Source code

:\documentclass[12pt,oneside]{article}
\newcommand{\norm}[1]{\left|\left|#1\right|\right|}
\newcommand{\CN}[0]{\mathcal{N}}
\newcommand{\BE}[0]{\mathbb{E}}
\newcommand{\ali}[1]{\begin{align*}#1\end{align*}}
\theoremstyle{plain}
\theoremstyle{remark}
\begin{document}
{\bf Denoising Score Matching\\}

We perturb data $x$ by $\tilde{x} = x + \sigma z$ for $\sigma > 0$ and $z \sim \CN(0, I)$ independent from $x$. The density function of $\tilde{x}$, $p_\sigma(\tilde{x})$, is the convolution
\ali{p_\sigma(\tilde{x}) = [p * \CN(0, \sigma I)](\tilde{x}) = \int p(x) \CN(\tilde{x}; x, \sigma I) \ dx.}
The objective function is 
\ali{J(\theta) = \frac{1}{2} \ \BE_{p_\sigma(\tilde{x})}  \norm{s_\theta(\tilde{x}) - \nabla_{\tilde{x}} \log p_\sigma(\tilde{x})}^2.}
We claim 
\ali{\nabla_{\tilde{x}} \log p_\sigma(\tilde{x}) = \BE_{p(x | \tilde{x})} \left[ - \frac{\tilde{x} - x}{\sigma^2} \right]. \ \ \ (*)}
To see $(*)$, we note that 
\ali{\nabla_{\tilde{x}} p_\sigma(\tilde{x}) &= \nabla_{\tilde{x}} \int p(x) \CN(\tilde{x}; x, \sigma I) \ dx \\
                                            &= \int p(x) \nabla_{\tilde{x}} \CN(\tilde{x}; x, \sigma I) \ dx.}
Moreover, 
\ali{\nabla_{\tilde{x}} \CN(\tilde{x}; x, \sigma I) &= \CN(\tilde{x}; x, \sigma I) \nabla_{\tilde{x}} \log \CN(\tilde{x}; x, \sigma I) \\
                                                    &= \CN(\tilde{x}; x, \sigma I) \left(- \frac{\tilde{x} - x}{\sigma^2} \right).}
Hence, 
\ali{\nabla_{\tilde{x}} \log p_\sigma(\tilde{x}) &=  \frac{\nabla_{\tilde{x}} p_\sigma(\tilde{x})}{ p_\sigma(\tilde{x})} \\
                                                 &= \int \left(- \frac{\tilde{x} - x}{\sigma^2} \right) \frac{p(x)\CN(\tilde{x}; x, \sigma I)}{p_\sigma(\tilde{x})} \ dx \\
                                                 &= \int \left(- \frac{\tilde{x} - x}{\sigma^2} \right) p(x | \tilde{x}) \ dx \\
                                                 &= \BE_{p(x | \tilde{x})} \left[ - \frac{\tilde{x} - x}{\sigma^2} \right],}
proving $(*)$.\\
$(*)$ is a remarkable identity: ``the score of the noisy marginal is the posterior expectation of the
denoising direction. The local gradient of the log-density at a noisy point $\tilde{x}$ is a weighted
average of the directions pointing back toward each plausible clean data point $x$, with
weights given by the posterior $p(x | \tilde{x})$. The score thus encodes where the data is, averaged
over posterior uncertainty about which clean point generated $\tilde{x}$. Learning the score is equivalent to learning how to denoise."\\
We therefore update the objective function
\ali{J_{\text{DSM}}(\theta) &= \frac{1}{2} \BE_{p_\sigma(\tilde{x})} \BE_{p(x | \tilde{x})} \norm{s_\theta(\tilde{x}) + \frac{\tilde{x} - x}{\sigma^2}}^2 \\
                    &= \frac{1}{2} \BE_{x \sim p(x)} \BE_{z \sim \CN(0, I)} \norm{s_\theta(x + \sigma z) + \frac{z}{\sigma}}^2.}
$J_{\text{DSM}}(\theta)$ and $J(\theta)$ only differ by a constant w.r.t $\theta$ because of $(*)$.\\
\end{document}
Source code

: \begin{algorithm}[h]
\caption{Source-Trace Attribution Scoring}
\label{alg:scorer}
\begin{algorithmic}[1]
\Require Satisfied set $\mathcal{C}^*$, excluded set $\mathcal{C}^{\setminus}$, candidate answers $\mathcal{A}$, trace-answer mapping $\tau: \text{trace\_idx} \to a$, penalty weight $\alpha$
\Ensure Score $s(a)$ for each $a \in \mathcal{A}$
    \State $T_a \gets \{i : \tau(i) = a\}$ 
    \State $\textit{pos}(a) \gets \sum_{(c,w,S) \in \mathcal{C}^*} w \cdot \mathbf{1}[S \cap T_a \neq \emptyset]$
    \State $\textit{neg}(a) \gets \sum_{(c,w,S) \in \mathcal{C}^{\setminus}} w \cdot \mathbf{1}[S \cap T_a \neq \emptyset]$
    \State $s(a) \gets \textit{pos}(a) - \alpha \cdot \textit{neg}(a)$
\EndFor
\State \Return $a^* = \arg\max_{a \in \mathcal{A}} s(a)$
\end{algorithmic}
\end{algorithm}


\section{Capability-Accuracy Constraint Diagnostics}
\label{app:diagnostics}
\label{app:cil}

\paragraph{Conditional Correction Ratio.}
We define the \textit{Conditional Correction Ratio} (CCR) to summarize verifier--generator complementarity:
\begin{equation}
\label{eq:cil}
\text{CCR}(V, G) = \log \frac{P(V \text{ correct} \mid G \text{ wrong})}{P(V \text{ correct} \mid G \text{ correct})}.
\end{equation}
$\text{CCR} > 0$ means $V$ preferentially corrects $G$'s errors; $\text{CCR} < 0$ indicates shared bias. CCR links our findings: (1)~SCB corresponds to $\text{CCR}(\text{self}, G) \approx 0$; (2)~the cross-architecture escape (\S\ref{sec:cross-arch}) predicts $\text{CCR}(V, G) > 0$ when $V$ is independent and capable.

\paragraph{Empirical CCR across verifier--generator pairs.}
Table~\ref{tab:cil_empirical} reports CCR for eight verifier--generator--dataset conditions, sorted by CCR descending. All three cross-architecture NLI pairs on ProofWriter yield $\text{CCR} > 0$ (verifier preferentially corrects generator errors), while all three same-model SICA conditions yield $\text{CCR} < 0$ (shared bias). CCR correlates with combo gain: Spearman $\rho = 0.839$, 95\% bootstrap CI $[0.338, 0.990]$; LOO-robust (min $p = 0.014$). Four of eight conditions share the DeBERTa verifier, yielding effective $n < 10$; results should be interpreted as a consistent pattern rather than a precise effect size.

§

Transcribe each entry exactly.

Source code

:\documentclass[12pt,oneside]{article}
\newcommand{\norm}[1]{\left|\left|#1\right|\right|}
\newcommand{\CN}[0]{\mathcal{N}}
\newcommand{\BE}[0]{\mathbb{E}}
\newcommand{\ali}[1]{\begin{align*}#1\end{align*}}
\theoremstyle{plain}
\theoremstyle{remark}
\begin{document}
{\bf Denoising Score Matching\\}

We perturb data $x$ by $\tilde{x} = x + \sigma z$ for $\sigma > 0$ and $z \sim \CN(0, I)$ independent from $x$. The density function of $\tilde{x}$, $p_\sigma(\tilde{x})$, is the convolution
\ali{p_\sigma(\tilde{x}) = [p * \CN(0, \sigma I)](\tilde{x}) = \int p(x) \CN(\tilde{x}; x, \sigma I) \ dx.}
The objective function is 
\ali{J(\theta) = \frac{1}{2} \ \BE_{p_\sigma(\tilde{x})}  \norm{s_\theta(\tilde{x}) - \nabla_{\tilde{x}} \log p_\sigma(\tilde{x})}^2.}
We claim 
\ali{\nabla_{\tilde{x}} \log p_\sigma(\tilde{x}) = \BE_{p(x | \tilde{x})} \left[ - \frac{\tilde{x} - x}{\sigma^2} \right]. \ \ \ (*)}
To see $(*)$, we note that 
\ali{\nabla_{\tilde{x}} p_\sigma(\tilde{x}) &= \nabla_{\tilde{x}} \int p(x) \CN(\tilde{x}; x, \sigma I) \ dx \\
                                            &= \int p(x) \nabla_{\tilde{x}} \CN(\tilde{x}; x, \sigma I) \ dx.}
Moreover, 
\ali{\nabla_{\tilde{x}} \CN(\tilde{x}; x, \sigma I) &= \CN(\tilde{x}; x, \sigma I) \nabla_{\tilde{x}} \log \CN(\tilde{x}; x, \sigma I) \\
                                                    &= \CN(\tilde{x}; x, \sigma I) \left(- \frac{\tilde{x} - x}{\sigma^2} \right).}
Hence, 
\ali{\nabla_{\tilde{x}} \log p_\sigma(\tilde{x}) &=  \frac{\nabla_{\tilde{x}} p_\sigma(\tilde{x})}{ p_\sigma(\tilde{x})} \\
                                                 &= \int \left(- \frac{\tilde{x} - x}{\sigma^2} \right) \frac{p(x)\CN(\tilde{x}; x, \sigma I)}{p_\sigma(\tilde{x})} \ dx \\
                                                 &= \int \left(- \frac{\tilde{x} - x}{\sigma^2} \right) p(x | \tilde{x}) \ dx \\
                                                 &= \BE_{p(x | \tilde{x})} \left[ - \frac{\tilde{x} - x}{\sigma^2} \right],}
proving $(*)$.\\
$(*)$ is a remarkable identity: ``the score of the noisy marginal is the posterior expectation of the
denoising direction. The local gradient of the log-density at a noisy point $\tilde{x}$ is a weighted
average of the directions pointing back toward each plausible clean data point $x$, with
weights given by the posterior $p(x | \tilde{x})$. The score thus encodes where the data is, averaged
over posterior uncertainty about which clean point generated $\tilde{x}$. Learning the score is equivalent to learning how to denoise."\\
We therefore update the objective function
\ali{J_{\text{DSM}}(\theta) &= \frac{1}{2} \BE_{p_\sigma(\tilde{x})} \BE_{p(x | \tilde{x})} \norm{s_\theta(\tilde{x}) + \frac{\tilde{x} - x}{\sigma^2}}^2 \\
                    &= \frac{1}{2} \BE_{x \sim p(x)} \BE_{z \sim \CN(0, I)} \norm{s_\theta(x + \sigma z) + \frac{z}{\sigma}}^2.}
$J_{\text{DSM}}(\theta)$ and $J(\theta)$ only differ by a constant w.r.t $\theta$ because of $(*)$.\\
\end{document}
Source code

: \begin{algorithm}[h]
\caption{Source-Trace Attribution Scoring}
\label{alg:scorer}
\begin{algorithmic}[1]
\Require Satisfied set $\mathcal{C}^*$, excluded set $\mathcal{C}^{\setminus}$, candidate answers $\mathcal{A}$, trace-answer mapping $\tau: \text{trace\_idx} \to a$, penalty weight $\alpha$
\Ensure Score $s(a)$ for each $a \in \mathcal{A}$
    \State $T_a \gets \{i : \tau(i) = a\}$ 
    \State $\textit{pos}(a) \gets \sum_{(c,w,S) \in \mathcal{C}^*} w \cdot \mathbf{1}[S \cap T_a \neq \emptyset]$
    \State $\textit{neg}(a) \gets \sum_{(c,w,S) \in \mathcal{C}^{\setminus}} w \cdot \mathbf{1}[S \cap T_a \neq \emptyset]$
    \State $s(a) \gets \textit{pos}(a) - \alpha \cdot \textit{neg}(a)$
\EndFor
\State \Return $a^* = \arg\max_{a \in \mathcal{A}} s(a)$
\end{algorithmic}
\end{algorithm}


\section{Capability-Accuracy Constraint Diagnostics}
\label{app:diagnostics}
\label{app:cil}

\paragraph{Conditional Correction Ratio.}
We define the \textit{Conditional Correction Ratio} (CCR) to summarize verifier--generator complementarity:
\begin{equation}
\label{eq:cil}
\text{CCR}(V, G) = \log \frac{P(V \text{ correct} \mid G \text{ wrong})}{P(V \text{ correct} \mid G \text{ correct})}.
\end{equation}
$\text{CCR} > 0$ means $V$ preferentially corrects $G$'s errors; $\text{CCR} < 0$ indicates shared bias. CCR links our findings: (1)~SCB corresponds to $\text{CCR}(\text{self}, G) \approx 0$; (2)~the cross-architecture escape (\S\ref{sec:cross-arch}) predicts $\text{CCR}(V, G) > 0$ when $V$ is independent and capable.

\paragraph{Empirical CCR across verifier--generator pairs.}
Table~\ref{tab:cil_empirical} reports CCR for eight verifier--generator--dataset conditions, sorted by CCR descending. All three cross-architecture NLI pairs on ProofWriter yield $\text{CCR} > 0$ (verifier preferentially corrects generator errors), while all three same-model SICA conditions yield $\text{CCR} < 0$ (shared bias). CCR correlates with combo gain: Spearman $\rho = 0.839$, 95\% bootstrap CI $[0.338, 0.990]$; LOO-robust (min $p = 0.014$). Four of eight conditions share the DeBERTa verifier, yielding effective $n < 10$; results should be interpreted as a consistent pattern rather than a precise effect size.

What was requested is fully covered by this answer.